>>>

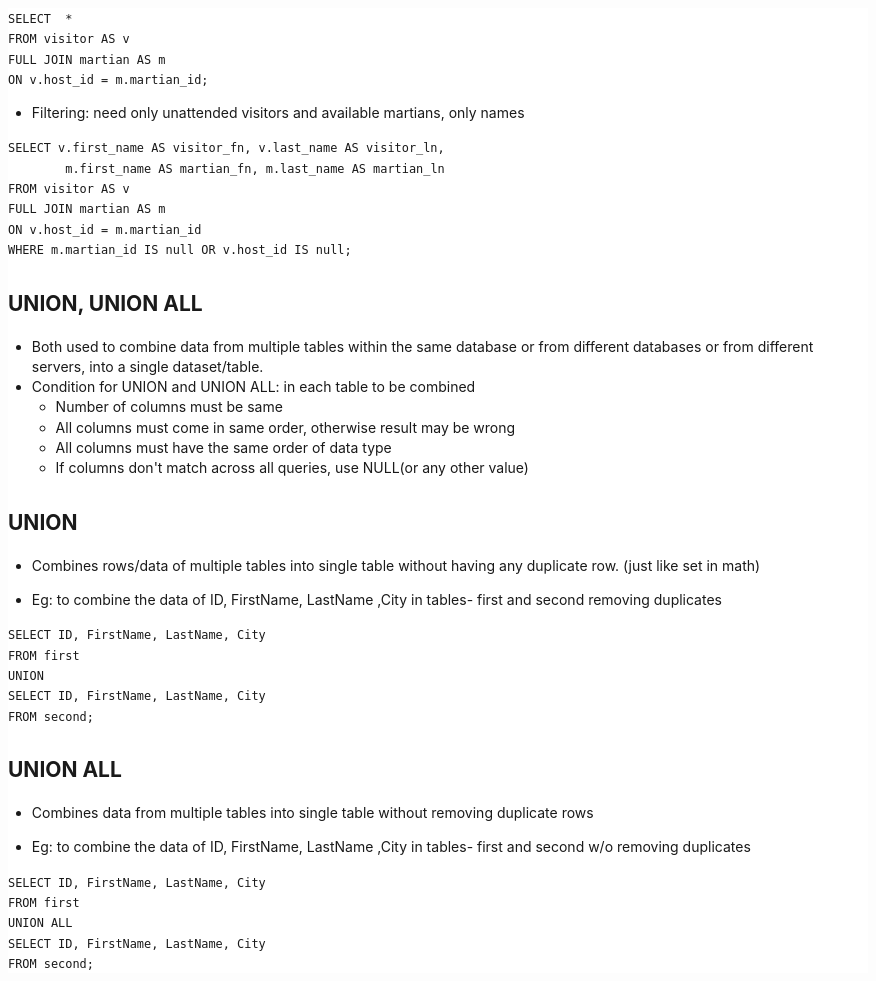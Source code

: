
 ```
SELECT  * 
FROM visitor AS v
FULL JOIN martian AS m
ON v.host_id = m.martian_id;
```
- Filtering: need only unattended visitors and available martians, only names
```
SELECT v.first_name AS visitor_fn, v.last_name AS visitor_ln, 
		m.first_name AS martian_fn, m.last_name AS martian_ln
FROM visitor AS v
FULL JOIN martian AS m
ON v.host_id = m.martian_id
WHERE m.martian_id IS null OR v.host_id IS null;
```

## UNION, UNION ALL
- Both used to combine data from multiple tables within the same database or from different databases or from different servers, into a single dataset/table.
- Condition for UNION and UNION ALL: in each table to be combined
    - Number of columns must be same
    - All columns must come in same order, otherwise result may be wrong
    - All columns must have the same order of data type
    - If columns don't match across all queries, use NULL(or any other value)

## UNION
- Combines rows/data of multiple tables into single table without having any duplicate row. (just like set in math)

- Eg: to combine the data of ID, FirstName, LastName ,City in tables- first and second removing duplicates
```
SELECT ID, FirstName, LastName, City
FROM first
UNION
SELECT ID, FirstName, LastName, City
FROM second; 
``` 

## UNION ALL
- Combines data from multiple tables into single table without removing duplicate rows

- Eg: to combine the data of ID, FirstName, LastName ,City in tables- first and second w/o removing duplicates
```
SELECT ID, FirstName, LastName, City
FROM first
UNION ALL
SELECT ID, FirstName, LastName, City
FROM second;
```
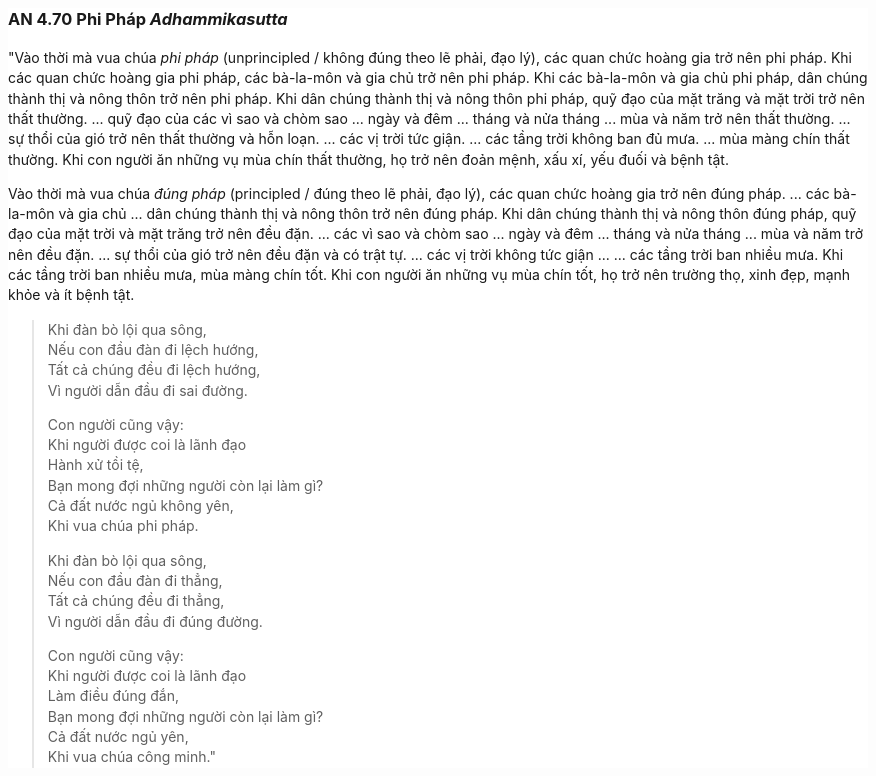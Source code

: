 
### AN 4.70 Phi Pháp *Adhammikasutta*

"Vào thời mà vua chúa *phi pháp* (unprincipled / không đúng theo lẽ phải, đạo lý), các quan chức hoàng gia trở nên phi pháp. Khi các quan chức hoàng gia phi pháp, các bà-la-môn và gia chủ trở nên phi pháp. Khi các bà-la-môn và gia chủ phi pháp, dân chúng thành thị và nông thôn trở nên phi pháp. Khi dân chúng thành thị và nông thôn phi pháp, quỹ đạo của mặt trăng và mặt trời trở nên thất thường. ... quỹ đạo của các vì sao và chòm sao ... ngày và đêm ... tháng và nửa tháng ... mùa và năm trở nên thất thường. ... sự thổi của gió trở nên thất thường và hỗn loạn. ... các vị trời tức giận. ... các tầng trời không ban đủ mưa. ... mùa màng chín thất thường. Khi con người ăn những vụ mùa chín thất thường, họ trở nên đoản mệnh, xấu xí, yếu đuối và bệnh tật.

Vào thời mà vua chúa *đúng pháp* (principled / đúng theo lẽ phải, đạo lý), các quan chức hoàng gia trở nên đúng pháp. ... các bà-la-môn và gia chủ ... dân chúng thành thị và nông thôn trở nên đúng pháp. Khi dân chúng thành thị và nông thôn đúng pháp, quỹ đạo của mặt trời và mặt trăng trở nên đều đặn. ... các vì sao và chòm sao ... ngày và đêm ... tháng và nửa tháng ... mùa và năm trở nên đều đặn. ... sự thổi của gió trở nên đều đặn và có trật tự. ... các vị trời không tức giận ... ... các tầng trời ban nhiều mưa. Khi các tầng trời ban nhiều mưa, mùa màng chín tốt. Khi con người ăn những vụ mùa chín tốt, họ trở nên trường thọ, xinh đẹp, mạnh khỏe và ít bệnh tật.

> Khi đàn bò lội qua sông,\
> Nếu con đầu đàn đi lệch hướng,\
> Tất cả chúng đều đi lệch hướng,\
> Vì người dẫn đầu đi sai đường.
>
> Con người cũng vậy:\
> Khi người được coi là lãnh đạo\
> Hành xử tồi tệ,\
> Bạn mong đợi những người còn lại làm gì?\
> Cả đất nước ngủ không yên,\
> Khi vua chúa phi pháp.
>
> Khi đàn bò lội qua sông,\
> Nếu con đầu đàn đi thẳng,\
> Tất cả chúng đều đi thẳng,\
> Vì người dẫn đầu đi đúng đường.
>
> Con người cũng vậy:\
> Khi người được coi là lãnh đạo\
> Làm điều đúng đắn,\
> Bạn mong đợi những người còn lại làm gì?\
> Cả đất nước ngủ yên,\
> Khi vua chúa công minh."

<<<

_GOAL OF THE EXERCISE_: Output the data above exactly; pictures do not belong in the copy.

_EXPECTED OUTPUT_:
Source code

:
 ```
SELECT  * 
FROM visitor AS v
FULL JOIN martian AS m
ON v.host_id = m.martian_id;
```
- Filtering: need only unattended visitors and available martians, only names
```
SELECT v.first_name AS visitor_fn, v.last_name AS visitor_ln, 
		m.first_name AS martian_fn, m.last_name AS martian_ln
FROM visitor AS v
FULL JOIN martian AS m
ON v.host_id = m.martian_id
WHERE m.martian_id IS null OR v.host_id IS null;
```

## UNION, UNION ALL
- Both used to combine data from multiple tables within the same database or from different databases or from different servers, into a single dataset/table.
- Condition for UNION and UNION ALL: in each table to be combined
    - Number of columns must be same
    - All columns must come in same order, otherwise result may be wrong
    - All columns must have the same order of data type
    - If columns don't match across all queries, use NULL(or any other value)

## UNION
- Combines rows/data of multiple tables into single table without having any duplicate row. (just like set in math)

- Eg: to combine the data of ID, FirstName, LastName ,City in tables- first and second removing duplicates
```
SELECT ID, FirstName, LastName, City
FROM first
UNION
SELECT ID, FirstName, LastName, City
FROM second; 
``` 

## UNION ALL
- Combines data from multiple tables into single table without removing duplicate rows

- Eg: to combine the data of ID, FirstName, LastName ,City in tables- first and second w/o removing duplicates
```
SELECT ID, FirstName, LastName, City
FROM first
UNION ALL
SELECT ID, FirstName, LastName, City
FROM second;
```
Source code

: 
### AN 4.70 Phi Pháp *Adhammikasutta*

"Vào thời mà vua chúa *phi pháp* (unprincipled / không đúng theo lẽ phải, đạo lý), các quan chức hoàng gia trở nên phi pháp. Khi các quan chức hoàng gia phi pháp, các bà-la-môn và gia chủ trở nên phi pháp. Khi các bà-la-môn và gia chủ phi pháp, dân chúng thành thị và nông thôn trở nên phi pháp. Khi dân chúng thành thị và nông thôn phi pháp, quỹ đạo của mặt trăng và mặt trời trở nên thất thường. ... quỹ đạo của các vì sao và chòm sao ... ngày và đêm ... tháng và nửa tháng ... mùa và năm trở nên thất thường. ... sự thổi của gió trở nên thất thường và hỗn loạn. ... các vị trời tức giận. ... các tầng trời không ban đủ mưa. ... mùa màng chín thất thường. Khi con người ăn những vụ mùa chín thất thường, họ trở nên đoản mệnh, xấu xí, yếu đuối và bệnh tật.

Vào thời mà vua chúa *đúng pháp* (principled / đúng theo lẽ phải, đạo lý), các quan chức hoàng gia trở nên đúng pháp. ... các bà-la-môn và gia chủ ... dân chúng thành thị và nông thôn trở nên đúng pháp. Khi dân chúng thành thị và nông thôn đúng pháp, quỹ đạo của mặt trời và mặt trăng trở nên đều đặn. ... các vì sao và chòm sao ... ngày và đêm ... tháng và nửa tháng ... mùa và năm trở nên đều đặn. ... sự thổi của gió trở nên đều đặn và có trật tự. ... các vị trời không tức giận ... ... các tầng trời ban nhiều mưa. Khi các tầng trời ban nhiều mưa, mùa màng chín tốt. Khi con người ăn những vụ mùa chín tốt, họ trở nên trường thọ, xinh đẹp, mạnh khỏe và ít bệnh tật.

> Khi đàn bò lội qua sông,\
> Nếu con đầu đàn đi lệch hướng,\
> Tất cả chúng đều đi lệch hướng,\
> Vì người dẫn đầu đi sai đường.
>
> Con người cũng vậy:\
> Khi người được coi là lãnh đạo\
> Hành xử tồi tệ,\
> Bạn mong đợi những người còn lại làm gì?\
> Cả đất nước ngủ không yên,\
> Khi vua chúa phi pháp.
>
> Khi đàn bò lội qua sông,\
> Nếu con đầu đàn đi thẳng,\
> Tất cả chúng đều đi thẳng,\
> Vì người dẫn đầu đi đúng đường.
>
> Con người cũng vậy:\
> Khi người được coi là lãnh đạo\
> Làm điều đúng đắn,\
> Bạn mong đợi những người còn lại làm gì?\
> Cả đất nước ngủ yên,\
> Khi vua chúa công minh."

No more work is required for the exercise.